#### Problem statement
Could you retype the entries exactly as they are?
*** Provided information ***
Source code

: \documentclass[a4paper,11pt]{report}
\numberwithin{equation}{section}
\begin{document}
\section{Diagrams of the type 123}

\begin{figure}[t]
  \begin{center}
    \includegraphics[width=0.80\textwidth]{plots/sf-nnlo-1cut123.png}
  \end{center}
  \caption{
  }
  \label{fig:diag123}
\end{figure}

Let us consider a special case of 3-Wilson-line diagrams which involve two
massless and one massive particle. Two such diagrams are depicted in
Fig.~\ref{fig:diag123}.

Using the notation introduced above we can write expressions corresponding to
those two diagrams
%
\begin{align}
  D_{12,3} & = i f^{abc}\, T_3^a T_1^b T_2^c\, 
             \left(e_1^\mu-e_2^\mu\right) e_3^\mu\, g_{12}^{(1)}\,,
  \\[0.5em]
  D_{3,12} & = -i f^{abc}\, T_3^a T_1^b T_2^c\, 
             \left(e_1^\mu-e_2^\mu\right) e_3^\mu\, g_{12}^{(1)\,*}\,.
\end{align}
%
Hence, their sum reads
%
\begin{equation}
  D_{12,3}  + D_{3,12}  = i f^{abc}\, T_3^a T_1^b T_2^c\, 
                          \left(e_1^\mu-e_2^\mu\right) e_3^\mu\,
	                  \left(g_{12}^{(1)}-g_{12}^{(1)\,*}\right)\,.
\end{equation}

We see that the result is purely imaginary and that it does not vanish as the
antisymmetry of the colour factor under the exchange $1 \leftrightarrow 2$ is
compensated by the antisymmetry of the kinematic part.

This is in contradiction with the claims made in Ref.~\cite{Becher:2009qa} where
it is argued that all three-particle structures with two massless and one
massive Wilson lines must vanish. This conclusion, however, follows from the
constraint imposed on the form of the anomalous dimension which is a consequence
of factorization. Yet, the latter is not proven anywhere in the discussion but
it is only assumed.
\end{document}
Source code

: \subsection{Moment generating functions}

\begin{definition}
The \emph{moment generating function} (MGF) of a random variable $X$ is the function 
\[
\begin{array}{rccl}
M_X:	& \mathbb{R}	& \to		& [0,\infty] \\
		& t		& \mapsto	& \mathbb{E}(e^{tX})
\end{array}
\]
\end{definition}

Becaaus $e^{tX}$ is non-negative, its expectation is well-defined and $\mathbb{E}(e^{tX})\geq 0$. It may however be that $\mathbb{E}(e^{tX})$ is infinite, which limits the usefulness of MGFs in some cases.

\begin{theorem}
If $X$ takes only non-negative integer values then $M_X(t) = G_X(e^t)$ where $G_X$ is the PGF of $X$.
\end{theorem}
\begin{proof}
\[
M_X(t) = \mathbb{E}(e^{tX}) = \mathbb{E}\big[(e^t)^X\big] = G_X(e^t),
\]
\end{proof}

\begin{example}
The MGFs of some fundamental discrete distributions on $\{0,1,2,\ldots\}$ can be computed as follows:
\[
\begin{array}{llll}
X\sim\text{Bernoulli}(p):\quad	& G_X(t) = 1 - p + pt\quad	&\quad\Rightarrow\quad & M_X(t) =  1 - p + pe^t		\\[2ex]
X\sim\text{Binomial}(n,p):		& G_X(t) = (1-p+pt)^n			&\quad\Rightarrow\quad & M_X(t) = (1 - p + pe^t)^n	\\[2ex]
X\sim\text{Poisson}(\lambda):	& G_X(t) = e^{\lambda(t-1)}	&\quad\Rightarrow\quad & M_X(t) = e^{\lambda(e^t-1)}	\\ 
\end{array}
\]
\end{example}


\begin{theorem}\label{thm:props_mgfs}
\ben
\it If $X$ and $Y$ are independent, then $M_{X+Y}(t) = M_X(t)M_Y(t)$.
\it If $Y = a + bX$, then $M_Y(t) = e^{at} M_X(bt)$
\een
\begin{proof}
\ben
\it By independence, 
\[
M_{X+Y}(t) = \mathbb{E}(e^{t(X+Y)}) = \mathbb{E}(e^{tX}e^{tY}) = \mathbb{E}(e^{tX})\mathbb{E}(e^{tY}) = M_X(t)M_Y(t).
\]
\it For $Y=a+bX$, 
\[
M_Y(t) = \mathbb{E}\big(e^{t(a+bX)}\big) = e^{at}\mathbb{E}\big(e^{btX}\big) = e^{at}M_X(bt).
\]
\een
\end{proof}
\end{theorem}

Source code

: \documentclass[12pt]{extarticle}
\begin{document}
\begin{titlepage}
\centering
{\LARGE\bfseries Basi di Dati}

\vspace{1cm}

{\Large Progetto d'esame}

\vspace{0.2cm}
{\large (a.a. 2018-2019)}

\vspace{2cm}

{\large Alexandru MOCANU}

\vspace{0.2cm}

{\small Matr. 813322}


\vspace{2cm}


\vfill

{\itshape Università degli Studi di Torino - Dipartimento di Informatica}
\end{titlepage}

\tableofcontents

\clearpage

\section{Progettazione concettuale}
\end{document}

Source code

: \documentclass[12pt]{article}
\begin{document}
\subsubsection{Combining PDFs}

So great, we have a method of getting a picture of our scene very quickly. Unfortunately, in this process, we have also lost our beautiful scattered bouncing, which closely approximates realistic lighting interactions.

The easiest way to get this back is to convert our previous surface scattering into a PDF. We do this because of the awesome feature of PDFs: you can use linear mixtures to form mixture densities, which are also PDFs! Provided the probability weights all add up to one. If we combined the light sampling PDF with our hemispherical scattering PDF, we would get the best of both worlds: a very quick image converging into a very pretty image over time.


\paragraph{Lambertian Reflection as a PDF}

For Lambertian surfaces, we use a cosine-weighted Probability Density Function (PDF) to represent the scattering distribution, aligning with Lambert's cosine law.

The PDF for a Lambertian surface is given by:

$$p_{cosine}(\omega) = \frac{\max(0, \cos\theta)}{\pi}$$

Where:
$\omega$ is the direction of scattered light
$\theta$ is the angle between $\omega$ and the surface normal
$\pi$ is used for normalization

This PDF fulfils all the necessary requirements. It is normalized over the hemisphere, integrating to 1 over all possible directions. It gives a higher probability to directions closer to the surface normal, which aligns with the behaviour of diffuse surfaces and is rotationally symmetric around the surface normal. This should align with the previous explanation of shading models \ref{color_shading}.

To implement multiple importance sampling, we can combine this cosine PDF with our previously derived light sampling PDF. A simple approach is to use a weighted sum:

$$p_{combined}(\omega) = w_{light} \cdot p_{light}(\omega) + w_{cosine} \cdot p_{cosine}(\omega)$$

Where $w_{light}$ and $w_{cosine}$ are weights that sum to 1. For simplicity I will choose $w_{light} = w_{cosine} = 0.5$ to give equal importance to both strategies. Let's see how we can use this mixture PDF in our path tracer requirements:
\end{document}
*** End of Provided information ***
#### Response to this exercise
Source code

: \documentclass[a4paper,11pt]{report}
\numberwithin{equation}{section}
\begin{document}
\section{Diagrams of the type 123}

\begin{figure}[t]
  \begin{center}
    \includegraphics[width=0.80\textwidth]{plots/sf-nnlo-1cut123.png}
  \end{center}
  \caption{
  }
  \label{fig:diag123}
\end{figure}

Let us consider a special case of 3-Wilson-line diagrams which involve two
massless and one massive particle. Two such diagrams are depicted in
Fig.~\ref{fig:diag123}.

Using the notation introduced above we can write expressions corresponding to
those two diagrams
%
\begin{align}
  D_{12,3} & = i f^{abc}\, T_3^a T_1^b T_2^c\, 
             \left(e_1^\mu-e_2^\mu\right) e_3^\mu\, g_{12}^{(1)}\,,
  \\[0.5em]
  D_{3,12} & = -i f^{abc}\, T_3^a T_1^b T_2^c\, 
             \left(e_1^\mu-e_2^\mu\right) e_3^\mu\, g_{12}^{(1)\,*}\,.
\end{align}
%
Hence, their sum reads
%
\begin{equation}
  D_{12,3}  + D_{3,12}  = i f^{abc}\, T_3^a T_1^b T_2^c\, 
                          \left(e_1^\mu-e_2^\mu\right) e_3^\mu\,
	                  \left(g_{12}^{(1)}-g_{12}^{(1)\,*}\right)\,.
\end{equation}

We see that the result is purely imaginary and that it does not vanish as the
antisymmetry of the colour factor under the exchange $1 \leftrightarrow 2$ is
compensated by the antisymmetry of the kinematic part.

This is in contradiction with the claims made in Ref.~\cite{Becher:2009qa} where
it is argued that all three-particle structures with two massless and one
massive Wilson lines must vanish. This conclusion, however, follows from the
constraint imposed on the form of the anomalous dimension which is a consequence
of factorization. Yet, the latter is not proven anywhere in the discussion but
it is only assumed.
\end{document}
Source code

: \subsection{Moment generating functions}

\begin{definition}
The \emph{moment generating function} (MGF) of a random variable $X$ is the function 
\[
\begin{array}{rccl}
M_X:	& \mathbb{R}	& \to		& [0,\infty] \\
		& t		& \mapsto	& \mathbb{E}(e^{tX})
\end{array}
\]
\end{definition}

Becaaus $e^{tX}$ is non-negative, its expectation is well-defined and $\mathbb{E}(e^{tX})\geq 0$. It may however be that $\mathbb{E}(e^{tX})$ is infinite, which limits the usefulness of MGFs in some cases.

\begin{theorem}
If $X$ takes only non-negative integer values then $M_X(t) = G_X(e^t)$ where $G_X$ is the PGF of $X$.
\end{theorem}
\begin{proof}
\[
M_X(t) = \mathbb{E}(e^{tX}) = \mathbb{E}\big[(e^t)^X\big] = G_X(e^t),
\]
\end{proof}

\begin{example}
The MGFs of some fundamental discrete distributions on $\{0,1,2,\ldots\}$ can be computed as follows:
\[
\begin{array}{llll}
X\sim\text{Bernoulli}(p):\quad	& G_X(t) = 1 - p + pt\quad	&\quad\Rightarrow\quad & M_X(t) =  1 - p + pe^t		\\[2ex]
X\sim\text{Binomial}(n,p):		& G_X(t) = (1-p+pt)^n			&\quad\Rightarrow\quad & M_X(t) = (1 - p + pe^t)^n	\\[2ex]
X\sim\text{Poisson}(\lambda):	& G_X(t) = e^{\lambda(t-1)}	&\quad\Rightarrow\quad & M_X(t) = e^{\lambda(e^t-1)}	\\ 
\end{array}
\]
\end{example}


\begin{theorem}\label{thm:props_mgfs}
\ben
\it If $X$ and $Y$ are independent, then $M_{X+Y}(t) = M_X(t)M_Y(t)$.
\it If $Y = a + bX$, then $M_Y(t) = e^{at} M_X(bt)$
\een
\begin{proof}
\ben
\it By independence, 
\[
M_{X+Y}(t) = \mathbb{E}(e^{t(X+Y)}) = \mathbb{E}(e^{tX}e^{tY}) = \mathbb{E}(e^{tX})\mathbb{E}(e^{tY}) = M_X(t)M_Y(t).
\]
\it For $Y=a+bX$, 
\[
M_Y(t) = \mathbb{E}\big(e^{t(a+bX)}\big) = e^{at}\mathbb{E}\big(e^{btX}\big) = e^{at}M_X(bt).
\]
\een
\end{proof}
\end{theorem}

Source code

: \documentclass[12pt]{extarticle}
\begin{document}
\begin{titlepage}
\centering
{\LARGE\bfseries Basi di Dati}

\vspace{1cm}

{\Large Progetto d'esame}

\vspace{0.2cm}
{\large (a.a. 2018-2019)}

\vspace{2cm}

{\large Alexandru MOCANU}

\vspace{0.2cm}

{\small Matr. 813322}


\vspace{2cm}


\vfill

{\itshape Università degli Studi di Torino - Dipartimento di Informatica}
\end{titlepage}

\tableofcontents

\clearpage

\section{Progettazione concettuale}
\end{document}

Source code

: \documentclass[12pt]{article}
\begin{document}
\subsubsection{Combining PDFs}

So great, we have a method of getting a picture of our scene very quickly. Unfortunately, in this process, we have also lost our beautiful scattered bouncing, which closely approximates realistic lighting interactions.

The easiest way to get this back is to convert our previous surface scattering into a PDF. We do this because of the awesome feature of PDFs: you can use linear mixtures to form mixture densities, which are also PDFs! Provided the probability weights all add up to one. If we combined the light sampling PDF with our hemispherical scattering PDF, we would get the best of both worlds: a very quick image converging into a very pretty image over time.


\paragraph{Lambertian Reflection as a PDF}

For Lambertian surfaces, we use a cosine-weighted Probability Density Function (PDF) to represent the scattering distribution, aligning with Lambert's cosine law.

The PDF for a Lambertian surface is given by:

$$p_{cosine}(\omega) = \frac{\max(0, \cos\theta)}{\pi}$$

Where:
$\omega$ is the direction of scattered light
$\theta$ is the angle between $\omega$ and the surface normal
$\pi$ is used for normalization

This PDF fulfils all the necessary requirements. It is normalized over the hemisphere, integrating to 1 over all possible directions. It gives a higher probability to directions closer to the surface normal, which aligns with the behaviour of diffuse surfaces and is rotationally symmetric around the surface normal. This should align with the previous explanation of shading models \ref{color_shading}.

To implement multiple importance sampling, we can combine this cosine PDF with our previously derived light sampling PDF. A simple approach is to use a weighted sum:

$$p_{combined}(\omega) = w_{light} \cdot p_{light}(\omega) + w_{cosine} \cdot p_{cosine}(\omega)$$

Where $w_{light}$ and $w_{cosine}$ are weights that sum to 1. For simplicity I will choose $w_{light} = w_{cosine} = 0.5$ to give equal importance to both strategies. Let's see how we can use this mixture PDF in our path tracer requirements:
\end{document}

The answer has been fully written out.